The task -
Find how many lines of the entries contain the word "Cyclomatic", then report that figure alone.
----- Extracted records
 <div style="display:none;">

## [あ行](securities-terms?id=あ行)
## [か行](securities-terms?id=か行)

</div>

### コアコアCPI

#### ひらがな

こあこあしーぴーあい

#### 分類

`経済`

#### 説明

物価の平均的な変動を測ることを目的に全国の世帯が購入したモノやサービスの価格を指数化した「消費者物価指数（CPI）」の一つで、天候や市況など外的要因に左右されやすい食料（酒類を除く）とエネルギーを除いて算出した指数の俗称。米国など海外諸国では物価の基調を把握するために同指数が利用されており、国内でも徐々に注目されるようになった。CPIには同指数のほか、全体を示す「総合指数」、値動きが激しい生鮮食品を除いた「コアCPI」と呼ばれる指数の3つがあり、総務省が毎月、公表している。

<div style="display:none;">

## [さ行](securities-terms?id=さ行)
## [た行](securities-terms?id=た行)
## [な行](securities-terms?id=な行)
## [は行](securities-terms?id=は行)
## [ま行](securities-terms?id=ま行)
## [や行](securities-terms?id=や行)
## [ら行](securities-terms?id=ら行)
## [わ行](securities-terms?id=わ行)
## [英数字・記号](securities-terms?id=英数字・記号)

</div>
----------
----- Extracted records
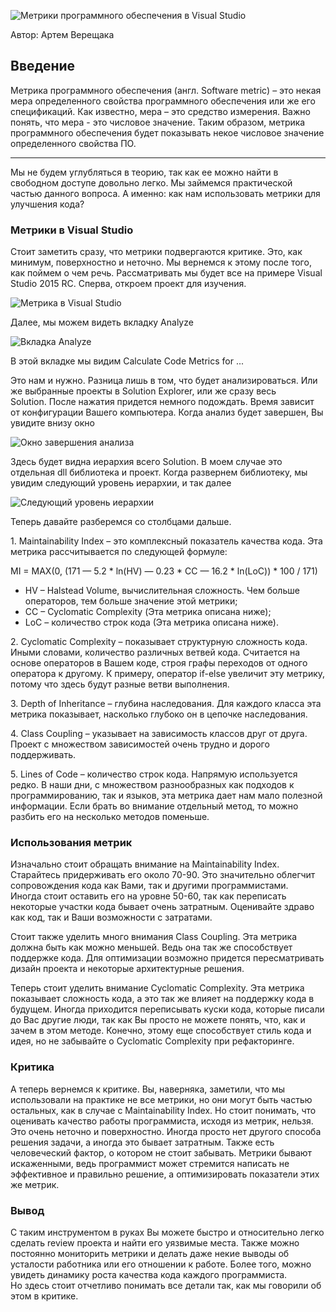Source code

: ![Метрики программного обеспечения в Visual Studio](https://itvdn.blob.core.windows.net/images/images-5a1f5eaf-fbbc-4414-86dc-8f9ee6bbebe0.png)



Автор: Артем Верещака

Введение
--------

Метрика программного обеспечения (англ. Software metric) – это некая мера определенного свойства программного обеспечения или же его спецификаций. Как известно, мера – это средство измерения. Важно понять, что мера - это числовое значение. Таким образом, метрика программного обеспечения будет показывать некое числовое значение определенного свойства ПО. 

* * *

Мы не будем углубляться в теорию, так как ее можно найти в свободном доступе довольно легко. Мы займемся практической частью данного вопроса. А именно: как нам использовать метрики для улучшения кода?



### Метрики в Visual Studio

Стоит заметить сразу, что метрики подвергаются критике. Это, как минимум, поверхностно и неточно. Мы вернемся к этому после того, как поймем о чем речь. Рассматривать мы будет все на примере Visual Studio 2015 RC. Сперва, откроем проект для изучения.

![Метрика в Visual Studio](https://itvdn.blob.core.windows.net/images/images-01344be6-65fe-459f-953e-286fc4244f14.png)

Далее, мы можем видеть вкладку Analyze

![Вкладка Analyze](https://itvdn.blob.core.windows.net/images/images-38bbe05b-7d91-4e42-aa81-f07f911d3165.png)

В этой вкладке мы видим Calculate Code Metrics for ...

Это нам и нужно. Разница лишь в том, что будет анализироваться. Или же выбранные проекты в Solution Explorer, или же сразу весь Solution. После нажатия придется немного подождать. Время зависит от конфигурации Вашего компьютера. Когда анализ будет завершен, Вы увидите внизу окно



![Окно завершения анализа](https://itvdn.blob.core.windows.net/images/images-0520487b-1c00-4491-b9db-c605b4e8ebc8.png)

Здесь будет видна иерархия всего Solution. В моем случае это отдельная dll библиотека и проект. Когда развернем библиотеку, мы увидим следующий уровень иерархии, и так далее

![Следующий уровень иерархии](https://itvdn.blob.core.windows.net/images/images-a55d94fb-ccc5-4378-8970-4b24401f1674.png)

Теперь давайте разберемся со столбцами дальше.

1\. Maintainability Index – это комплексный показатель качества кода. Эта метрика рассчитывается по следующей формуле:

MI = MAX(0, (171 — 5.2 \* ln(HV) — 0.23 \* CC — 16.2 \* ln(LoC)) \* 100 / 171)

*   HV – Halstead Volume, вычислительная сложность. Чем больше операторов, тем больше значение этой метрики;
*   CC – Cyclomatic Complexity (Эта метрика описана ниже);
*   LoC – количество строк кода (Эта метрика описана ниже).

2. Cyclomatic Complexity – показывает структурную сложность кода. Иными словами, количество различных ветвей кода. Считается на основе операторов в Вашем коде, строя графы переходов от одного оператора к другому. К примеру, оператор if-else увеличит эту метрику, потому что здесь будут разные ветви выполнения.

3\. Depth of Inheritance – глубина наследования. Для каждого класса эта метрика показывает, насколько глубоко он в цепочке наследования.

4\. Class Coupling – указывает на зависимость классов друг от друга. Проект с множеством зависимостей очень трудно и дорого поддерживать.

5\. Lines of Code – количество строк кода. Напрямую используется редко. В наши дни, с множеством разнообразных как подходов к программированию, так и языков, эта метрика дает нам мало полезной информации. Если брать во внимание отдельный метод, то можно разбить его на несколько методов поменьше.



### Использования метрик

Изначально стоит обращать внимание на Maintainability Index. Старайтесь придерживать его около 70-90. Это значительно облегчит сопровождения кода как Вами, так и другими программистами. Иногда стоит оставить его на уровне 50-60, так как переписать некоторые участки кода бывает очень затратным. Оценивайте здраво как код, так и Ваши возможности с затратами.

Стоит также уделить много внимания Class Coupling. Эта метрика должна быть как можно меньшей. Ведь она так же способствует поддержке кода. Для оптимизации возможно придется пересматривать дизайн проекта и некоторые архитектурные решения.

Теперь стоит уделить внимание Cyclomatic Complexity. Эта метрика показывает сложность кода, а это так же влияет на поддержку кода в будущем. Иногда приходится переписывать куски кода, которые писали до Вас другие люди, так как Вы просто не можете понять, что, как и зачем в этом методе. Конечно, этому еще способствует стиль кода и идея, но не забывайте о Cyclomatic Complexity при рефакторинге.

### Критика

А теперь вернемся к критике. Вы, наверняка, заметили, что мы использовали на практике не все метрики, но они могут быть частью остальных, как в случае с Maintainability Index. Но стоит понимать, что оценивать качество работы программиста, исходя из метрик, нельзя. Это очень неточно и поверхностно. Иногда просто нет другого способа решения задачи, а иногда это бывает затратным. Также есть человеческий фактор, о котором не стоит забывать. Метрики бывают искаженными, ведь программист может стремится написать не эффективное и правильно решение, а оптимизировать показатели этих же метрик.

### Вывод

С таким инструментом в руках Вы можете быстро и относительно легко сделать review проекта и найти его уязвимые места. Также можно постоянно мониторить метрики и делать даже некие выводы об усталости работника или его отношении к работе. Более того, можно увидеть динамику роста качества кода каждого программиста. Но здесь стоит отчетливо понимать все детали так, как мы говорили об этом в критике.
----------
----- Extracted records
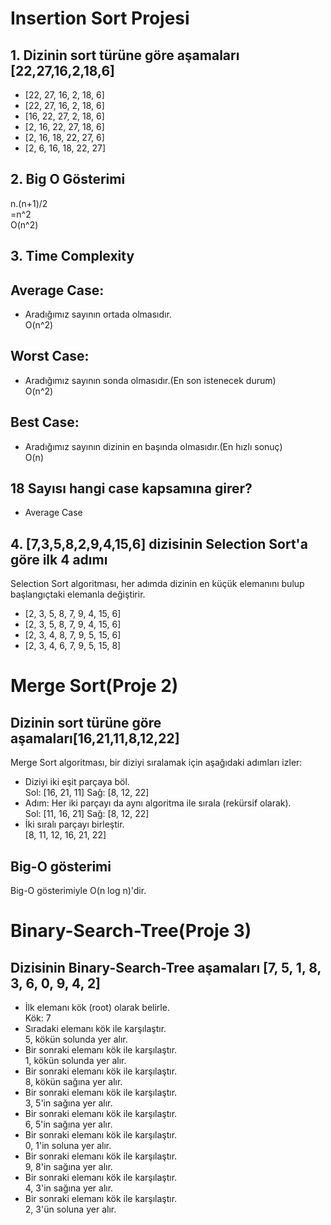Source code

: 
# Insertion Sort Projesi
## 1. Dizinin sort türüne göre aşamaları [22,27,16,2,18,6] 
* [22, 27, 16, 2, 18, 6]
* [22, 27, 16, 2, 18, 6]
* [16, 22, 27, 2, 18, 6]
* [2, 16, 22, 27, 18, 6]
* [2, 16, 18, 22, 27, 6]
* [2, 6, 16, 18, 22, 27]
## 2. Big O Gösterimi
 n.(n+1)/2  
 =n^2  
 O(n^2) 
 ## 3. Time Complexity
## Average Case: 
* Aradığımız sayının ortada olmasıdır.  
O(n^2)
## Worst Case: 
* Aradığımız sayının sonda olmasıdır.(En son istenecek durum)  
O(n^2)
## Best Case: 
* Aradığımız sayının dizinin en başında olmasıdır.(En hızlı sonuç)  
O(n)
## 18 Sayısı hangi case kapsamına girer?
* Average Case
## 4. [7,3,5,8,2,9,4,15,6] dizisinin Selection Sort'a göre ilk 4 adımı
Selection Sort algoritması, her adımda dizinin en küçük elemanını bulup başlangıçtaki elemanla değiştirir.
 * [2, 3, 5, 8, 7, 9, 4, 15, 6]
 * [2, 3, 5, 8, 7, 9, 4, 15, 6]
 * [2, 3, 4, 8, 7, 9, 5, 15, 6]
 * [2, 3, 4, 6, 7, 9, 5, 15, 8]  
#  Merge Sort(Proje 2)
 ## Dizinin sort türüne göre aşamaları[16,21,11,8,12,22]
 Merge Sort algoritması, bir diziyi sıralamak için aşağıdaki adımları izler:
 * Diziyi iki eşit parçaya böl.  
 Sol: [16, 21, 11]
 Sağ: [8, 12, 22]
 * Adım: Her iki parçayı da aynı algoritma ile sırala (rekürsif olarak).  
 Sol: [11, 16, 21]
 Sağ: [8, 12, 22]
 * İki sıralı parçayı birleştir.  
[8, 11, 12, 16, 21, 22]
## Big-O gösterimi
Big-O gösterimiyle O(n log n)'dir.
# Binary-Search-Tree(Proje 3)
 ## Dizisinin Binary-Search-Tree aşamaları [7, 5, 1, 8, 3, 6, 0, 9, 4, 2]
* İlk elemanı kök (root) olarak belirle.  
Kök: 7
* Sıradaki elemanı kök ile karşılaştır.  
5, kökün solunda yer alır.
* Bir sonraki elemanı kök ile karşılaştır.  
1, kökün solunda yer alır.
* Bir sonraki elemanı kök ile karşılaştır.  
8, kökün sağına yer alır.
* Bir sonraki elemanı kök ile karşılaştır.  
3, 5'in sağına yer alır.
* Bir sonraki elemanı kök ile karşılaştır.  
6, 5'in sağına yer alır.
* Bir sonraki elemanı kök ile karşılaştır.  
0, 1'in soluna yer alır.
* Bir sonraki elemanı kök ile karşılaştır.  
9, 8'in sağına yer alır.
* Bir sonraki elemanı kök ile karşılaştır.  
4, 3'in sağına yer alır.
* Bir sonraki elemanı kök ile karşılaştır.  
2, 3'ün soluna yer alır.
----------
Your response -
3